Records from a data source
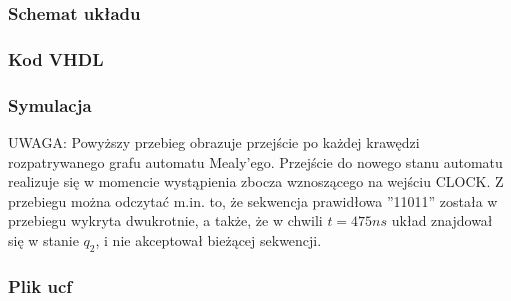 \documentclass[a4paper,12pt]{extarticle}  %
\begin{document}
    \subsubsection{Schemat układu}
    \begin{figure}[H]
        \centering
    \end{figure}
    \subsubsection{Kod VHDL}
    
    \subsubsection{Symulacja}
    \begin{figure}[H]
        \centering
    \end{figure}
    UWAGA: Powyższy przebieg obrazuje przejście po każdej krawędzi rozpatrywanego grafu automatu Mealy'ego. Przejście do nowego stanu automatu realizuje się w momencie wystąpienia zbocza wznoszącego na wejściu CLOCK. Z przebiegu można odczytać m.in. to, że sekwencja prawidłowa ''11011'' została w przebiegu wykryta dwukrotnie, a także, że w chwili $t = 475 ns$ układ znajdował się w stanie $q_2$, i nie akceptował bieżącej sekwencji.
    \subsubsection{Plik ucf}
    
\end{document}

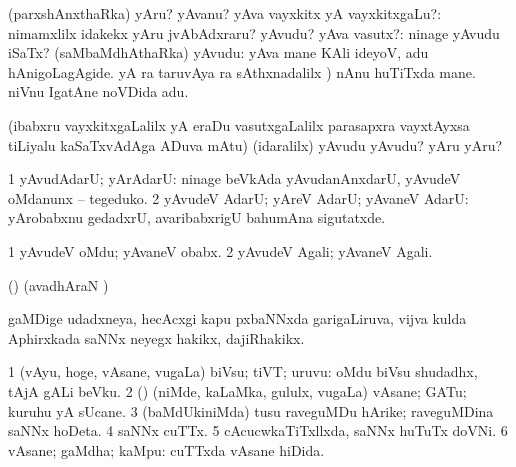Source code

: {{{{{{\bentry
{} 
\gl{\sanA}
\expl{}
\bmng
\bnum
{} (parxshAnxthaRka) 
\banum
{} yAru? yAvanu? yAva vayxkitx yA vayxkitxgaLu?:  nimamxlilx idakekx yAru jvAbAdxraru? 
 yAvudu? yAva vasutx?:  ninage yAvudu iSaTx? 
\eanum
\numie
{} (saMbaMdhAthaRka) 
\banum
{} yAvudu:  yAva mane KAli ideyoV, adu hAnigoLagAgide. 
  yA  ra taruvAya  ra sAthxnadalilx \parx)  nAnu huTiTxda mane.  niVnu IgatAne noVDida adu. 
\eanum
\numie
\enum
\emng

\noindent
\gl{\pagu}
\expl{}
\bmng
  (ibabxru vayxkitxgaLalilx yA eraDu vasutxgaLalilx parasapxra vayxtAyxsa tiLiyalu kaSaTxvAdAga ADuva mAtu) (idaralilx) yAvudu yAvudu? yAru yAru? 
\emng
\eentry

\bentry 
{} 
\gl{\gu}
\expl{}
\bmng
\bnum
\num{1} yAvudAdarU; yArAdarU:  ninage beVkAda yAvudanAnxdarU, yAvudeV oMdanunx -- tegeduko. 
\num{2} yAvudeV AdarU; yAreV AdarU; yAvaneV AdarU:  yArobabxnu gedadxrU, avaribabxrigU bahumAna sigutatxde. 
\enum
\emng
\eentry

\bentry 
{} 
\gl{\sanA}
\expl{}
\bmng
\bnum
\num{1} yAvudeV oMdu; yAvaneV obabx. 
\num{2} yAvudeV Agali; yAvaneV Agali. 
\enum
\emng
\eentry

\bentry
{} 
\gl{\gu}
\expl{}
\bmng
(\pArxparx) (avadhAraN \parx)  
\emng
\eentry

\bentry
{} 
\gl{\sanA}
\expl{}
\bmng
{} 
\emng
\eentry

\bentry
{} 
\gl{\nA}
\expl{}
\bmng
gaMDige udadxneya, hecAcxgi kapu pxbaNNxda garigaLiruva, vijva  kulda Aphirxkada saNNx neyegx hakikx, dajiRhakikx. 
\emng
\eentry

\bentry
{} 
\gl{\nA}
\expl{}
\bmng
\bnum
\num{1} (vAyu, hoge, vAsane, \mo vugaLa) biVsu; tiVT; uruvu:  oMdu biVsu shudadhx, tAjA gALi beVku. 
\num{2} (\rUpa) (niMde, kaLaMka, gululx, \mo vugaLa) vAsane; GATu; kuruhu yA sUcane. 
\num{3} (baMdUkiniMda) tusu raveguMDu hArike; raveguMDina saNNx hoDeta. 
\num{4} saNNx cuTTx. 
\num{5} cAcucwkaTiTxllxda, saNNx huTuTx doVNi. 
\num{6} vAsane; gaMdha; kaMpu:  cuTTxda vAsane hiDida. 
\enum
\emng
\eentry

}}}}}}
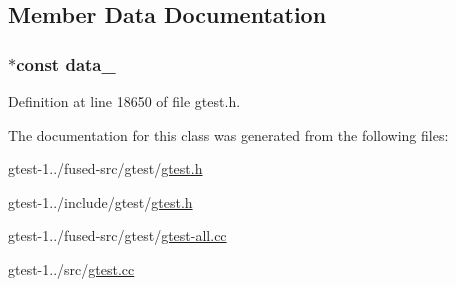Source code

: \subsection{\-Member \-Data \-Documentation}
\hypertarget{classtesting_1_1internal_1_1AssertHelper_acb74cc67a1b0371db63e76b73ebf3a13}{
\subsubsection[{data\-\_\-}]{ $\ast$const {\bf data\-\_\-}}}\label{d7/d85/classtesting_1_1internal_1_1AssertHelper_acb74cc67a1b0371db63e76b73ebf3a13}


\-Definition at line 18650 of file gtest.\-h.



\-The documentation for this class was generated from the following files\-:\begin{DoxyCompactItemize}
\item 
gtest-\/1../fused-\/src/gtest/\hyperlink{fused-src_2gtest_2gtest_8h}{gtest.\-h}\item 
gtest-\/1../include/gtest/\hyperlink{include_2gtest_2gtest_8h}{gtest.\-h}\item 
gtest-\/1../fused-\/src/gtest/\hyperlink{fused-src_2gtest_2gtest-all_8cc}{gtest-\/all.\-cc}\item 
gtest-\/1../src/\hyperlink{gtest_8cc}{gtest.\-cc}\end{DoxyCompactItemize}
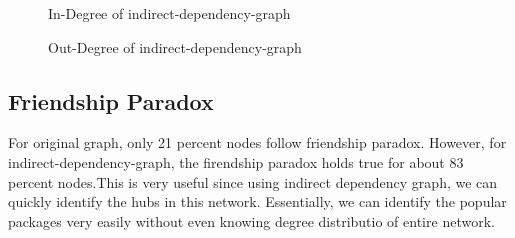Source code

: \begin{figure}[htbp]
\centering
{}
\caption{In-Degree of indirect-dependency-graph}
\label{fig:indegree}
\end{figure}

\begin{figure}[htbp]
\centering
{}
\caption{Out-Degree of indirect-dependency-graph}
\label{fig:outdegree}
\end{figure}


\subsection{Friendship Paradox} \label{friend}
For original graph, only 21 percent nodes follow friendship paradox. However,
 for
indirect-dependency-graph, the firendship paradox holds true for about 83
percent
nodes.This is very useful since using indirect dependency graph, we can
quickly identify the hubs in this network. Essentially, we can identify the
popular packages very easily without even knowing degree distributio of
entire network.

- _TO DO_
Copy out each record shown above without alteration, skipping any picture.

- _EXERCISE ANSWER_
 \documentclass[a4paper,12pt]{extarticle}  %
\begin{document}
    \subsubsection{Schemat układu}
    \begin{figure}[H]
        \centering
    \end{figure}
    \subsubsection{Kod VHDL}
    
    \subsubsection{Symulacja}
    \begin{figure}[H]
        \centering
    \end{figure}
    UWAGA: Powyższy przebieg obrazuje przejście po każdej krawędzi rozpatrywanego grafu automatu Mealy'ego. Przejście do nowego stanu automatu realizuje się w momencie wystąpienia zbocza wznoszącego na wejściu CLOCK. Z przebiegu można odczytać m.in. to, że sekwencja prawidłowa ''11011'' została w przebiegu wykryta dwukrotnie, a także, że w chwili $t = 475 ns$ układ znajdował się w stanie $q_2$, i nie akceptował bieżącej sekwencji.
    \subsubsection{Plik ucf}
    
\end{document}

Source code

: {{{{{{\bentry
{} 
\gl{\sanA}
\expl{}
\bmng
\bnum
{} (parxshAnxthaRka) 
\banum
{} yAru? yAvanu? yAva vayxkitx yA vayxkitxgaLu?:  nimamxlilx idakekx yAru jvAbAdxraru? 
 yAvudu? yAva vasutx?:  ninage yAvudu iSaTx? 
\eanum
\numie
{} (saMbaMdhAthaRka) 
\banum
{} yAvudu:  yAva mane KAli ideyoV, adu hAnigoLagAgide. 
  yA  ra taruvAya  ra sAthxnadalilx \parx)  nAnu huTiTxda mane.  niVnu IgatAne noVDida adu. 
\eanum
\numie
\enum
\emng

\noindent
\gl{\pagu}
\expl{}
\bmng
  (ibabxru vayxkitxgaLalilx yA eraDu vasutxgaLalilx parasapxra vayxtAyxsa tiLiyalu kaSaTxvAdAga ADuva mAtu) (idaralilx) yAvudu yAvudu? yAru yAru? 
\emng
\eentry

\bentry 
{} 
\gl{\gu}
\expl{}
\bmng
\bnum
\num{1} yAvudAdarU; yArAdarU:  ninage beVkAda yAvudanAnxdarU, yAvudeV oMdanunx -- tegeduko. 
\num{2} yAvudeV AdarU; yAreV AdarU; yAvaneV AdarU:  yArobabxnu gedadxrU, avaribabxrigU bahumAna sigutatxde. 
\enum
\emng
\eentry

\bentry 
{} 
\gl{\sanA}
\expl{}
\bmng
\bnum
\num{1} yAvudeV oMdu; yAvaneV obabx. 
\num{2} yAvudeV Agali; yAvaneV Agali. 
\enum
\emng
\eentry

\bentry
{} 
\gl{\gu}
\expl{}
\bmng
(\pArxparx) (avadhAraN \parx)  
\emng
\eentry

\bentry
{} 
\gl{\sanA}
\expl{}
\bmng
{} 
\emng
\eentry

\bentry
{} 
\gl{\nA}
\expl{}
\bmng
gaMDige udadxneya, hecAcxgi kapu pxbaNNxda garigaLiruva, vijva  kulda Aphirxkada saNNx neyegx hakikx, dajiRhakikx. 
\emng
\eentry

\bentry
{} 
\gl{\nA}
\expl{}
\bmng
\bnum
\num{1} (vAyu, hoge, vAsane, \mo vugaLa) biVsu; tiVT; uruvu:  oMdu biVsu shudadhx, tAjA gALi beVku. 
\num{2} (\rUpa) (niMde, kaLaMka, gululx, \mo vugaLa) vAsane; GATu; kuruhu yA sUcane. 
\num{3} (baMdUkiniMda) tusu raveguMDu hArike; raveguMDina saNNx hoDeta. 
\num{4} saNNx cuTTx. 
\num{5} cAcucwkaTiTxllxda, saNNx huTuTx doVNi. 
\num{6} vAsane; gaMdha; kaMpu:  cuTTxda vAsane hiDida. 
\enum
\emng
\eentry

}}}}}}
Source code

: \subsection{\-Member \-Data \-Documentation}
\hypertarget{classtesting_1_1internal_1_1AssertHelper_acb74cc67a1b0371db63e76b73ebf3a13}{
\subsubsection[{data\-\_\-}]{ $\ast$const {\bf data\-\_\-}}}\label{d7/d85/classtesting_1_1internal_1_1AssertHelper_acb74cc67a1b0371db63e76b73ebf3a13}


\-Definition at line 18650 of file gtest.\-h.



\-The documentation for this class was generated from the following files\-:\begin{DoxyCompactItemize}
\item 
gtest-\/1../fused-\/src/gtest/\hyperlink{fused-src_2gtest_2gtest_8h}{gtest.\-h}\item 
gtest-\/1../include/gtest/\hyperlink{include_2gtest_2gtest_8h}{gtest.\-h}\item 
gtest-\/1../fused-\/src/gtest/\hyperlink{fused-src_2gtest_2gtest-all_8cc}{gtest-\/all.\-cc}\item 
gtest-\/1../src/\hyperlink{gtest_8cc}{gtest.\-cc}\end{DoxyCompactItemize}
Source code

: \begin{figure}[htbp]
\centering
{}
\caption{In-Degree of indirect-dependency-graph}
\label{fig:indegree}
\end{figure}

\begin{figure}[htbp]
\centering
{}
\caption{Out-Degree of indirect-dependency-graph}
\label{fig:outdegree}
\end{figure}


\subsection{Friendship Paradox} \label{friend}
For original graph, only 21 percent nodes follow friendship paradox. However,
 for
indirect-dependency-graph, the firendship paradox holds true for about 83
percent
nodes.This is very useful since using indirect dependency graph, we can
quickly identify the hubs in this network. Essentially, we can identify the
popular packages very easily without even knowing degree distributio of
entire network.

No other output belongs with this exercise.